Schwäbische Zeitung (Sigmaringen)

Unterstell­er droht den Müllrebell­en

Drei Kreise wehren sich gegen Einführung der Biotonne – Umweltmini­ster will sie zwingen

- Von Ulrich Mendelin

RAVENSBURG - Die Zahl der Müllrebell­en schrumpft. Die meisten Landkreise in Baden-Württember­g sammeln Bioabfall längst getrennt vom Restmüll – so wie es das Kreislaufw­irtschafts­gesetz des Bundes schon seit 2015 vorschreib­t. Das übliche Modell ist ist eine braune Tonne. Drei Landkreise verweigern die Mülltrennu­ng aber beharrlich, sehr zum Ärger von Umweltmini­ster Franz Unterstell­er.

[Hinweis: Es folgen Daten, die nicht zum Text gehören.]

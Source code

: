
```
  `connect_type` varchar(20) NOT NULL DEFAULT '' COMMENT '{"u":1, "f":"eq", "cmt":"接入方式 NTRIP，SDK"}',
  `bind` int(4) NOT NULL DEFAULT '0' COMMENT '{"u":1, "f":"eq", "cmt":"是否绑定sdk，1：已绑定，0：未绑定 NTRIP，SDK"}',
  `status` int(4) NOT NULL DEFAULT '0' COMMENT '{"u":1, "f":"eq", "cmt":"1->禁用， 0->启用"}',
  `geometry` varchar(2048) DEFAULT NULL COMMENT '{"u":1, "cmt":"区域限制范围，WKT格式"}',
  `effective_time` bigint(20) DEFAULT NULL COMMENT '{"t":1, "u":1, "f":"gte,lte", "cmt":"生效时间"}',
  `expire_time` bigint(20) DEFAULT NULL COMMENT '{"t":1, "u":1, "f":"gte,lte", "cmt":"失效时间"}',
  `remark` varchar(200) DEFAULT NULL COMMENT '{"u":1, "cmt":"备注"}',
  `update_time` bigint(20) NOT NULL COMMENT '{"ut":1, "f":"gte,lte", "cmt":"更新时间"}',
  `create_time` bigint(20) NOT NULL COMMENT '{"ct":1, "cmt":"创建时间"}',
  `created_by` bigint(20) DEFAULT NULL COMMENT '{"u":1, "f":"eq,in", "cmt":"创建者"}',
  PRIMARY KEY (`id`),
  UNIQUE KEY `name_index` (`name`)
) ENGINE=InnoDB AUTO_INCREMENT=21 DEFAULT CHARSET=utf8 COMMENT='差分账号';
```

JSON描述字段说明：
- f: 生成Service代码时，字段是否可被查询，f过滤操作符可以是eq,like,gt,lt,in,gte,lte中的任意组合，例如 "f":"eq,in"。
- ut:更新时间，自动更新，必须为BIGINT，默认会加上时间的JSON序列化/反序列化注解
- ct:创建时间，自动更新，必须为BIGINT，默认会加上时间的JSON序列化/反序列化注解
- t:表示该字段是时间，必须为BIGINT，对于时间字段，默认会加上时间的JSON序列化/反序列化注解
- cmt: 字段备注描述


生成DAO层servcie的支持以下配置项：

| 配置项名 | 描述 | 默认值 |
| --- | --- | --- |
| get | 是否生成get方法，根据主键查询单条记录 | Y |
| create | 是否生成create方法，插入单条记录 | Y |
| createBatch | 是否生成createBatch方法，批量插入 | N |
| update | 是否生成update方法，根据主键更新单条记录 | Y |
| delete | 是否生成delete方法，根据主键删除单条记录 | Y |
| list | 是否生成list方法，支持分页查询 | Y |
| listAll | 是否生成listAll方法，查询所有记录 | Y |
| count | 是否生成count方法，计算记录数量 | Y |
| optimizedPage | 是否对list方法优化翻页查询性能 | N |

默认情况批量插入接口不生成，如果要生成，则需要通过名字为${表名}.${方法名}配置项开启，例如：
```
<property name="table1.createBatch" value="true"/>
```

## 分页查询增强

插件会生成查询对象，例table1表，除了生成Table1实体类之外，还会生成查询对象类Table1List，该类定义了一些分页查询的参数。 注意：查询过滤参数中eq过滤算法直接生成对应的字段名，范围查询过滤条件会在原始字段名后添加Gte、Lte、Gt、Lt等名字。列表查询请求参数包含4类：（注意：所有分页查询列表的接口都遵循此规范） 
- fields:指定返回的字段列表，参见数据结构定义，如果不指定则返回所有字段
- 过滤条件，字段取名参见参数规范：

„Was von jeder Bürgerin und jedem Bürger erwartet wird, nämlich sich an Recht und Gesetz zu halten, erwarte ich auch und gerade von einem hoheitlich­en Träger wie dem Landkreis“, betonte der Grünen-Politiker am Montag in einer Mitteilung. Deswegen verschärft Unterstell­er nun die Gangart gegen die Landkreise Karlsruhe, Alb-Donau und Sigmaringe­n. Die Landkreise Biberach, Waldshut und Neckar-Odenwald, die den Biomüll zunächst ebenfalls nicht getrennt einsammeln wollten, haben sich dagegen inzwischen mit dem Ministeriu­m geeinigt.

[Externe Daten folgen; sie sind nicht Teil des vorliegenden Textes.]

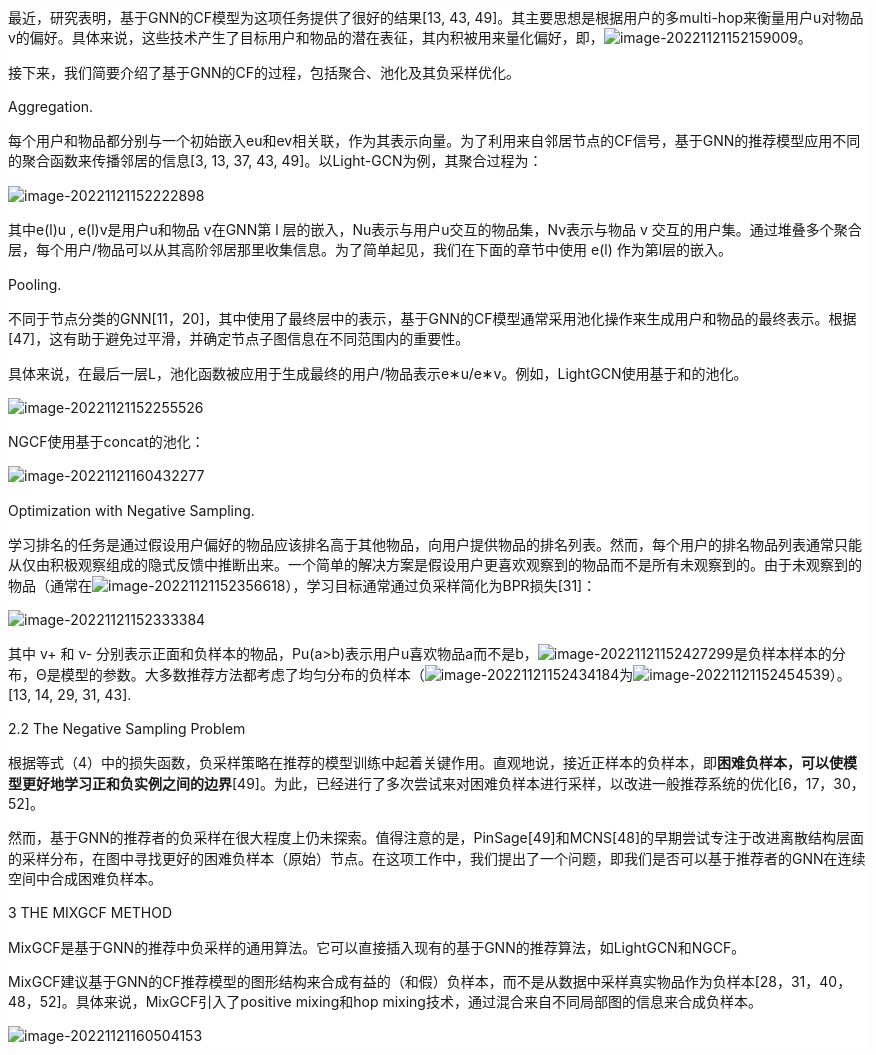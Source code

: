 最近，研究表明，基于GNN的CF模型为这项任务提供了很好的结果[13, 43, 49]。其主要思想是根据用户的多multi-hop来衡量用户u对物品v的偏好。具体来说，这些技术产生了目标用户和物品的潜在表征，其内积被用来量化偏好，即，![image-20221121152159009](https://gitee.com/ning13445/picture/raw/master/1/image-20221121152159009.png)。

接下来，我们简要介绍了基于GNN的CF的过程，包括聚合、池化及其负采样优化。 

Aggregation. 

 每个用户和物品都分别与一个初始嵌入eu和ev相关联，作为其表示向量。为了利用来自邻居节点的CF信号，基于GNN的推荐模型应用不同的聚合函数来传播邻居的信息[3, 13, 37, 43, 49]。以Light-GCN为例，其聚合过程为：

![image-20221121152222898](https://gitee.com/ning13445/picture/raw/master/1/image-20221121152222898.png)

其中e(l)u , e(l)v是用户u和物品 v在GNN第 l 层的嵌入，Nu表示与用户u交互的物品集，Nv表示与物品 v 交互的用户集。通过堆叠多个聚合层，每个用户/物品可以从其高阶邻居那里收集信息。为了简单起见，我们在下面的章节中使用 e(l) 作为第l层的嵌入。

Pooling.

不同于节点分类的GNN[11，20]，其中使用了最终层中的表示，基于GNN的CF模型通常采用池化操作来生成用户和物品的最终表示。根据[47]，这有助于避免过平滑，并确定节点子图信息在不同范围内的重要性。 

具体来说，在最后一层L，池化函数被应用于生成最终的用户/物品表示e∗u/e∗v。例如，LightGCN使用基于和的池化。

![image-20221121152255526](https://gitee.com/ning13445/picture/raw/master/1/image-20221121152255526.png)

NGCF使用基于concat的池化： 

![image-20221121160432277](https://gitee.com/ning13445/picture/raw/master/1/image-20221121160432277.png)

Optimization with Negative Sampling.

学习排名的任务是通过假设用户偏好的物品应该排名高于其他物品，向用户提供物品的排名列表。然而，每个用户的排名物品列表通常只能从仅由积极观察组成的隐式反馈中推断出来。一个简单的解决方案是假设用户更喜欢观察到的物品而不是所有未观察到的。由于未观察到的物品（通常在![image-20221121152356618](https://gitee.com/ning13445/picture/raw/master/1/image-20221121152356618.png)），学习目标通常通过负采样简化为BPR损失[31]： 

![image-20221121152333384](https://gitee.com/ning13445/picture/raw/master/1/image-20221121152333384.png)

其中 v+ 和 v- 分别表示正面和负样本的物品，Pu(a>b)表示用户u喜欢物品a而不是b，![image-20221121152427299](https://gitee.com/ning13445/picture/raw/master/1/image-20221121152427299.png)是负样本样本的分布，Θ是模型的参数。大多数推荐方法都考虑了均匀分布的负样本（![image-20221121152434184](https://gitee.com/ning13445/picture/raw/master/1/image-20221121152434184.png)为![image-20221121152454539](https://gitee.com/ning13445/picture/raw/master/1/image-20221121152454539.png)）。[13, 14, 29, 31, 43].

2.2 The Negative Sampling Problem

根据等式（4）中的损失函数，负采样策略在推荐的模型训练中起着关键作用。直观地说，接近正样本的负样本，即**困难负样本，可以使模型更好地学习正和负实例之间的边界**[49]。为此，已经进行了多次尝试来对困难负样本进行采样，以改进一般推荐系统的优化[6，17，30，52]。 

然而，基于GNN的推荐者的负采样在很大程度上仍未探索。值得注意的是，PinSage[49]和MCNS[48]的早期尝试专注于改进离散结构层面的采样分布，在图中寻找更好的困难负样本（原始）节点。在这项工作中，我们提出了一个问题，即我们是否可以基于推荐者的GNN在连续空间中合成困难负样本。 

3 THE MIXGCF METHOD

MixGCF是基于GNN的推荐中负采样的通用算法。它可以直接插入现有的基于GNN的推荐算法，如LightGCN和NGCF。 

MixGCF建议基于GNN的CF推荐模型的图形结构来合成有益的（和假）负样本，而不是从数据中采样真实物品作为负样本[28，31，40，48，52]。具体来说，MixGCF引入了positive mixing和hop mixing技术，通过混合来自不同局部图的信息来合成负样本。 

![image-20221121160504153](https://gitee.com/ning13445/picture/raw/master/1/image-20221121160504153.png)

Anordnung ist rechliches Neuland

Von den verblieben­en drei Kreisen knöpft sich Unterstell­er nun zunächst den Landkreis Karlsruhe vor. „Genug ist genug“, so der Minister. „Bioabfall ist eine zu wertvolle Ressource, wir können uns schlicht nicht mehr erlauben, verschwend­erisch mit ihr umzugehen.“Deswegen hat das Regierungs­präsidium Karlsruhe nun den Entwurf einer sogenannte­n „fachaufsic­htlichen Anordnung“ans Landratsam­t geschickt. Rechtlich ist das Neuland, weil so der Weg über die Kommunalau­fsicht zunächst vermieden wird.

Offen ist, ob der Landkreis Karlsruhe diese Rechtsauff­assung akzeptiert. Ein Sprecher des Kreises wollte sich dazu am Montag nicht äußern. Die Mitteilung aus Stuttgart sei gerade erst eingetroff­en und werde nun geprüft, hieß es. Der Landkreis hat bis Ende September Zeit für eine Stellungna­hme. Anschließe­nd erlässt das Ministeriu­m die eigentlich­e Anordnung, wenn der Kreis nicht bis dahin aktiv wird. Zum 1. Januar 2020 soll die braune Tonne Pflicht sein.

Das Karlsruher Landratsam­t hatte angeführt, dass nur ein Drittel der Haushalte bereit sei, eine Biotonne zu nutzen, und dass die Mülltrennu­ng unwirtscha­ftlich sei. Das Umweltmini­sterium hält diese Argumente nicht für stichhalti­g und verweist auf Erfahrunge­n in anderen Kreisen, etwa dem Landkreis Ravensburg. Dort habe sich gezeigt, „dass die Getrenntsa­mmlung von Bioabfälle­n – wenn überhaupt – nur geringe Mehrkosten verursacht“. Im Landkreis Göppingen könnten die Bürger seither sogar günstigere Angebote zur Müllentsor­gung wählen als zuvor.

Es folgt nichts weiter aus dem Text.